NbAiLab/nb-bert-base

Task LR BS hps std
ABSA 4e-05 16 0.0263801
Argumentation 3e-05 16 0.0194445
DaLAJ 1e-05 16 0.00804185
SweMNLI 1e-05 16 0.0108116
SweParaphrase 4e-05 32 0.00655906
SweWiC 4e-05 32 0.0228019
SweWinograd 4e-05 32 0.029244
Swedish FAQ 3e-05 16 0.330018

xlm-roberta-base

Task LR BS hps std
ABSA 4e-05 16 0.0325399
Argumentation 2e-05 16 0.029516
DaLAJ 2e-05 32 0.0173028
SweMNLI 1e-05 16 0.0144903
SweParaphrase 1e-05 16 0.00433707
SweWiC 1e-05 16 0.233132
SweWinograd 2e-05 16 0
Swedish FAQ 1e-05 16 0.352092

xlm-roberta-large

Task LR BS hps std
ABSA 2e-05 16 0.240555
Argumentation 3e-05 32 0.512098
DaLAJ 1e-05 32 0.477851
SweMNLI 1e-05 32 0.471841
SweParaphrase 1e-05 16 0.00389993
SweWiC 1e-05 32 0.31005
SweWinograd 2e-05 32 0.128864
Swedish FAQ 2e-05 32 0.454154

Average Standard Deviation of HPS

The following table shows the average standard deviation of the hyperparameter configuration performances. Sorted on avg std and could indicate hyperparameter sensitivity of the models.

Model avg std
AI-Nordics/bert-large-swedish-cased 0.0132957
KBLab/megatron-bert-large-swedish-cased-165k 0.0185533
KB/bert-base-swedish-cased 0.018661
KBLab/megatron-bert-base-swedish-cased-600k 0.0346735
NbAiLab/nb-bert-base 0.0566626
xlm-roberta-base 0.0854263
KBLab/bert-base-swedish-cased-new 0.122608
xlm-roberta-large 0.324914

Average Mean Distance to Max Metric

The following table shows the average of the mean distances to the maximum achieved performance.
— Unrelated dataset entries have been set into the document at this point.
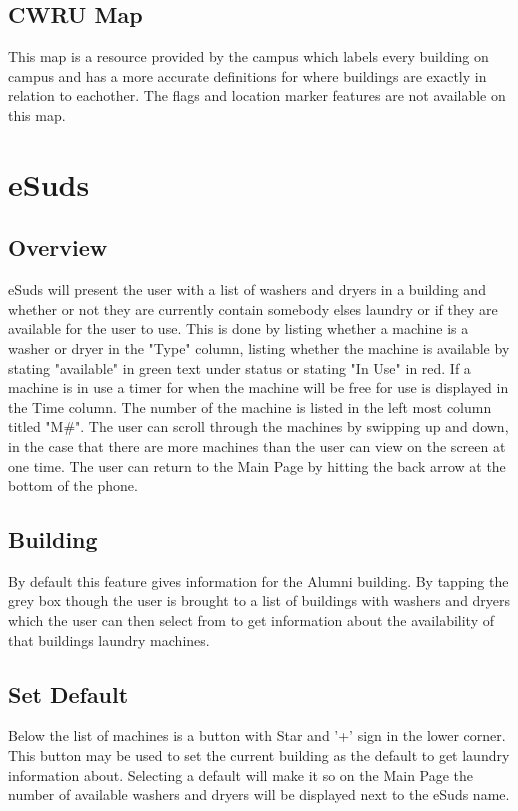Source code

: \documentclass[pdftex,12pt,letter]{article}
\begin{document}
\subsection{CWRU Map}
This map is a resource provided by the campus which labels every building on campus and has a more accurate definitions for where buildings are exactly in relation to eachother. The flags and location marker features are not available on this map.

\section{eSuds}
\subsection{Overview}
eSuds will present the user with a list of washers and dryers in a building and whether or not they are currently contain somebody elses laundry or if they are available for the user to use. This is done by listing whether a machine is a washer or dryer in the "Type" column, listing whether the machine is available by stating "available" in green text under status or stating "In Use" in red. If a machine is in use a timer for when the machine will be free for use is displayed in the Time column. The number of the machine is listed in the left most column titled "M\#". The user can scroll through the machines by swipping up and down, in the case that there are more machines than the user can view on the screen at one time. The user can return to the Main Page by hitting the back arrow at the bottom of the phone.
\subsection{Building}
By default this feature gives information for the Alumni building. By tapping the grey box though the user is brought to a list of buildings with washers and dryers which the user can then select from to get information about the availability of that buildings laundry machines. 
\subsection{Set Default}
Below the list of machines is a button with Star and '+' sign in the lower corner. This button may be used to set the current building as the default to get laundry information about. Selecting a default will make it so on the Main Page the number of available washers and dryers will be displayed next to the eSuds name.
\end{document}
I.e. for each task hyperparameter search, take the mean of the metric distances to the maximum hyperparameter configuration.

Model avg mean distance
KBLab/megatron-bert-large-swedish-cased-165k 0.0242377
AI-Nordics/bert-large-swedish-cased 0.0243757
KB/bert-base-swedish-cased 0.0294655
KBLab/megatron-bert-base-swedish-cased-600k 0.0472022
NbAiLab/nb-bert-base 0.0486684
xlm-roberta-base 0.0871857
KBLab/bert-base-swedish-cased-new 0.122801
xlm-roberta-large 0.35873

Notes / Deviations

SweFAQ Non-transformer baselines

The random baseline takes random values from the range of all seen labels, not the current number of possible answers.

Traditional ML baselines take a random answer from the candidates that the models independently predict as a correct answer.

SweMNLI Traditional ML baselines

For these traditional ML baselines, only 5% (20,000 samples) of the training set is used for training. This did not seem to have a noticeable effect on the end performance, and the motivation for this was to reduce the training time.